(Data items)

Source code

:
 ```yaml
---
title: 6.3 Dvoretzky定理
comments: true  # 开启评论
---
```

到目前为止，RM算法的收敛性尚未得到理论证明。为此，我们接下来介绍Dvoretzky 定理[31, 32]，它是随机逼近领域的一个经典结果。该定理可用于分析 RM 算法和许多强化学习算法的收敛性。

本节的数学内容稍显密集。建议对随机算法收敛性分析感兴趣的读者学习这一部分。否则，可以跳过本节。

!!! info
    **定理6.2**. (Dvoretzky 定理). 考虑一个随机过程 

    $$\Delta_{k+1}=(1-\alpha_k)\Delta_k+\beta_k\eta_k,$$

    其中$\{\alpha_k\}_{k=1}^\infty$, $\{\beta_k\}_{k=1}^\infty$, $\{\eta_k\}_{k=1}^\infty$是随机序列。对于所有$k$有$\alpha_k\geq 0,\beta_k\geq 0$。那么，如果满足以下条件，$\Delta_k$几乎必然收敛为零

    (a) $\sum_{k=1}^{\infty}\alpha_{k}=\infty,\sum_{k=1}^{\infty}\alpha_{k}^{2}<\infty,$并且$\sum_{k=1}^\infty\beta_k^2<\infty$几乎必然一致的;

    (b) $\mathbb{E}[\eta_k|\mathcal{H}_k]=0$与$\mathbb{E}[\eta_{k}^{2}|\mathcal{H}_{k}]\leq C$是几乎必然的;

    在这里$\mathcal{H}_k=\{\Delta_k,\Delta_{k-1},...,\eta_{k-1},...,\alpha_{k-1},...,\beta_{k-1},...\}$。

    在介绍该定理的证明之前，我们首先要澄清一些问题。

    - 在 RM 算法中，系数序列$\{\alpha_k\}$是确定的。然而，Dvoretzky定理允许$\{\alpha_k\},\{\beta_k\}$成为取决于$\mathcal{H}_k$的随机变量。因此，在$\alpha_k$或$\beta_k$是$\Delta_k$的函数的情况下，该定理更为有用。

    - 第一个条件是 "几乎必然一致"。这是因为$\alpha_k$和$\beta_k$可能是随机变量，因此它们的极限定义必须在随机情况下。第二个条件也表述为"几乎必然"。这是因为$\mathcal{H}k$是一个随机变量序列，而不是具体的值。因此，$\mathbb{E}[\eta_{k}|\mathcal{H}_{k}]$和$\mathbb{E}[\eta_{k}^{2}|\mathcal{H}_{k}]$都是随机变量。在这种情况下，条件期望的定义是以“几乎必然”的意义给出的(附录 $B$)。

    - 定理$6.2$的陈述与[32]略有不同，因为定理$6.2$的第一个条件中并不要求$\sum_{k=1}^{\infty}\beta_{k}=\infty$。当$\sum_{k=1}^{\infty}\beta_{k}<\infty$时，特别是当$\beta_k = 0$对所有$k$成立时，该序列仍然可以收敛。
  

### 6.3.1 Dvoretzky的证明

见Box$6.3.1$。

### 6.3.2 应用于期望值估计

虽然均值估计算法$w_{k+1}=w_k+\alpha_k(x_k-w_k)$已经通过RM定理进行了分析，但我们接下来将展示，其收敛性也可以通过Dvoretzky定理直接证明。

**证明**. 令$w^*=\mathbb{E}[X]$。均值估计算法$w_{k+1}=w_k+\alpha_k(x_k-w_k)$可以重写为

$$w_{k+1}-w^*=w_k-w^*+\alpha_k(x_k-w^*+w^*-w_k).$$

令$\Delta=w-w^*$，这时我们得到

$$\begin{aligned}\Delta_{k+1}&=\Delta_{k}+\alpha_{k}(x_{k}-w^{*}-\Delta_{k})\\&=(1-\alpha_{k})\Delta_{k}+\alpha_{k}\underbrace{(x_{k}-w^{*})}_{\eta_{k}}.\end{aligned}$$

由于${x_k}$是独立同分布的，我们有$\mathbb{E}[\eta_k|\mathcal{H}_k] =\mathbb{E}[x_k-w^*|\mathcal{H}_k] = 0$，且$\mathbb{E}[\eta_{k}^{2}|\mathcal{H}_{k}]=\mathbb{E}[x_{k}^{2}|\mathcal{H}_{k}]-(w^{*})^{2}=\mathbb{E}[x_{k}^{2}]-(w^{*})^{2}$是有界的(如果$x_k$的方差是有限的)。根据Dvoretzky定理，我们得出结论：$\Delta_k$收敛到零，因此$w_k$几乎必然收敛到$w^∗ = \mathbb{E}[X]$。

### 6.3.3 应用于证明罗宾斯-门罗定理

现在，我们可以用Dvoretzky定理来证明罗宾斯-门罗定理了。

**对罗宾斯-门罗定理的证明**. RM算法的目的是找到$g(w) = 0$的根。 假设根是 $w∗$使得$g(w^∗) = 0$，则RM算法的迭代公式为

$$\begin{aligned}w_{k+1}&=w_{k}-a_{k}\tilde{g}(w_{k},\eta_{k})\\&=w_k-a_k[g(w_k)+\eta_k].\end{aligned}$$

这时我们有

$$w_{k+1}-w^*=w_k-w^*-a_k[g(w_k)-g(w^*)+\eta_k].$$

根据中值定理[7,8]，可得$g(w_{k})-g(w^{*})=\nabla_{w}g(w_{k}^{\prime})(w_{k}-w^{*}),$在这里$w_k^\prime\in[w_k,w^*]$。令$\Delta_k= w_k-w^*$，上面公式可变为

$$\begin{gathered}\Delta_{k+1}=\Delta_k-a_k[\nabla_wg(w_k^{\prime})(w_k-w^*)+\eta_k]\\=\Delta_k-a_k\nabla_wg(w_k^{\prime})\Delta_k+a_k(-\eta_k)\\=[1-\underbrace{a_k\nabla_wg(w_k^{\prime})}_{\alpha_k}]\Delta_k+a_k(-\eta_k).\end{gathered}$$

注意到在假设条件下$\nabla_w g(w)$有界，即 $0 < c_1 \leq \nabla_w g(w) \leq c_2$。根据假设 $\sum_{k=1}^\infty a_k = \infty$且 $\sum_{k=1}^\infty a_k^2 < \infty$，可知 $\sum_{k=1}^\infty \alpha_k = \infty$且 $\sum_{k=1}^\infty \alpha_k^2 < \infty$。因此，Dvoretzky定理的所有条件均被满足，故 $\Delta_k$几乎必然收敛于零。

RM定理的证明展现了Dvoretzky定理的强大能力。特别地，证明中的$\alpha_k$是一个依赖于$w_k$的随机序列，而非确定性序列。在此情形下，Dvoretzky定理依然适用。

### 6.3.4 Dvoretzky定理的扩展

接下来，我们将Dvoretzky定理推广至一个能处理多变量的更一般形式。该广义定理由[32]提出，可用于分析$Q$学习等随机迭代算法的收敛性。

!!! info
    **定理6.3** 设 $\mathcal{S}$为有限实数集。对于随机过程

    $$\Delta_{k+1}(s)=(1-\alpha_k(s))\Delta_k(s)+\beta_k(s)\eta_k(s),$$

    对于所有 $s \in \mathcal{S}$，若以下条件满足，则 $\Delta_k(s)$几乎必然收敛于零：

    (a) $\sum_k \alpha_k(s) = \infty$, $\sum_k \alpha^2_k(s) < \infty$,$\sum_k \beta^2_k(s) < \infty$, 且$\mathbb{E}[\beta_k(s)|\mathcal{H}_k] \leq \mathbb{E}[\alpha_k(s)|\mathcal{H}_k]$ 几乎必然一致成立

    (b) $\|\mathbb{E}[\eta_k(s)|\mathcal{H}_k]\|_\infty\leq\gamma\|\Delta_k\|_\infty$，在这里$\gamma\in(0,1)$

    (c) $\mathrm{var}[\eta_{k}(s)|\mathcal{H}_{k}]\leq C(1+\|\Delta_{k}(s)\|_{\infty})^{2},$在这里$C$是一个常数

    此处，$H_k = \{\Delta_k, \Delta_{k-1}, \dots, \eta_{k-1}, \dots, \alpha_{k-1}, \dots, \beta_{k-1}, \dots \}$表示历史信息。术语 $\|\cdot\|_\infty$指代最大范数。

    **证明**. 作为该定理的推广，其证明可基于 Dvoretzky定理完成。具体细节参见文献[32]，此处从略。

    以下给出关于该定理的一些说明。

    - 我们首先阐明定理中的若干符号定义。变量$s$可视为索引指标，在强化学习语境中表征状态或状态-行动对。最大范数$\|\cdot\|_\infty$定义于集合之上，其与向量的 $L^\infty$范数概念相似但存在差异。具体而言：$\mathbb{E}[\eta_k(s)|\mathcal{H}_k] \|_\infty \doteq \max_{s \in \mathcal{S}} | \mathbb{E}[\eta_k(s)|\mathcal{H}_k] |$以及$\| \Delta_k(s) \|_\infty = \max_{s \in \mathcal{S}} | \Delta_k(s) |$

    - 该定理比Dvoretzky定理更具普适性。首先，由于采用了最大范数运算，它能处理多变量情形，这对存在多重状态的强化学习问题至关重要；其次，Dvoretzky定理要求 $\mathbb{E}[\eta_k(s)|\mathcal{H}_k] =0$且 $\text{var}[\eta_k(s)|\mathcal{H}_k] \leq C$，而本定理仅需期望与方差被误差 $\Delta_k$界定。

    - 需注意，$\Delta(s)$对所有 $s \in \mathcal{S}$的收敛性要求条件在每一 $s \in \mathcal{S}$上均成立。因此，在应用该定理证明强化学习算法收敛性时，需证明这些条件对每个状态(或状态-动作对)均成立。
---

Requirement:
Retype the records above, but only those lines that fall between the line containing "假设根是 $w∗$使得$g(w^∗) = 0$，则RM算法的迭代公式为" and the line containing "(a) $\sum_k \alpha_k(s)", with both of those lines included, exactly as written.

Exercise output:
**对罗宾斯-门罗定理的证明**. RM算法的目的是找到$g(w) = 0$的根。 假设根是 $w∗$使得$g(w^∗) = 0$，则RM算法的迭代公式为

$$\begin{aligned}w_{k+1}&=w_{k}-a_{k}\tilde{g}(w_{k},\eta_{k})\\&=w_k-a_k[g(w_k)+\eta_k].\end{aligned}$$

这时我们有

$$w_{k+1}-w^*=w_k-w^*-a_k[g(w_k)-g(w^*)+\eta_k].$$

根据中值定理[7,8]，可得$g(w_{k})-g(w^{*})=\nabla_{w}g(w_{k}^{\prime})(w_{k}-w^{*}),$在这里$w_k^\prime\in[w_k,w^*]$。令$\Delta_k= w_k-w^*$，上面公式可变为

$$\begin{gathered}\Delta_{k+1}=\Delta_k-a_k[\nabla_wg(w_k^{\prime})(w_k-w^*)+\eta_k]\\=\Delta_k-a_k\nabla_wg(w_k^{\prime})\Delta_k+a_k(-\eta_k)\\=[1-\underbrace{a_k\nabla_wg(w_k^{\prime})}_{\alpha_k}]\Delta_k+a_k(-\eta_k).\end{gathered}$$

注意到在假设条件下$\nabla_w g(w)$有界，即 $0 < c_1 \leq \nabla_w g(w) \leq c_2$。根据假设 $\sum_{k=1}^\infty a_k = \infty$且 $\sum_{k=1}^\infty a_k^2 < \infty$，可知 $\sum_{k=1}^\infty \alpha_k = \infty$且 $\sum_{k=1}^\infty \alpha_k^2 < \infty$。因此，Dvoretzky定理的所有条件均被满足，故 $\Delta_k$几乎必然收敛于零。

RM定理的证明展现了Dvoretzky定理的强大能力。特别地，证明中的$\alpha_k$是一个依赖于$w_k$的随机序列，而非确定性序列。在此情形下，Dvoretzky定理依然适用。

### 6.3.4 Dvoretzky定理的扩展

接下来，我们将Dvoretzky定理推广至一个能处理多变量的更一般形式。该广义定理由[32]提出，可用于分析$Q$学习等随机迭代算法的收敛性。

!!! info
    **定理6.3** 设 $\mathcal{S}$为有限实数集。对于随机过程

    $$\Delta_{k+1}(s)=(1-\alpha_k(s))\Delta_k(s)+\beta_k(s)\eta_k(s),$$

    对于所有 $s \in \mathcal{S}$，若以下条件满足，则 $\Delta_k(s)$几乎必然收敛于零：

    (a) $\sum_k \alpha_k(s) = \infty$, $\sum_k \alpha^2_k(s) < \infty$,$\sum_k \beta^2_k(s) < \infty$, 且$\mathbb{E}[\beta_k(s)|\mathcal{H}_k] \leq \mathbb{E}[\alpha_k(s)|\mathcal{H}_k]$ 几乎必然一致成立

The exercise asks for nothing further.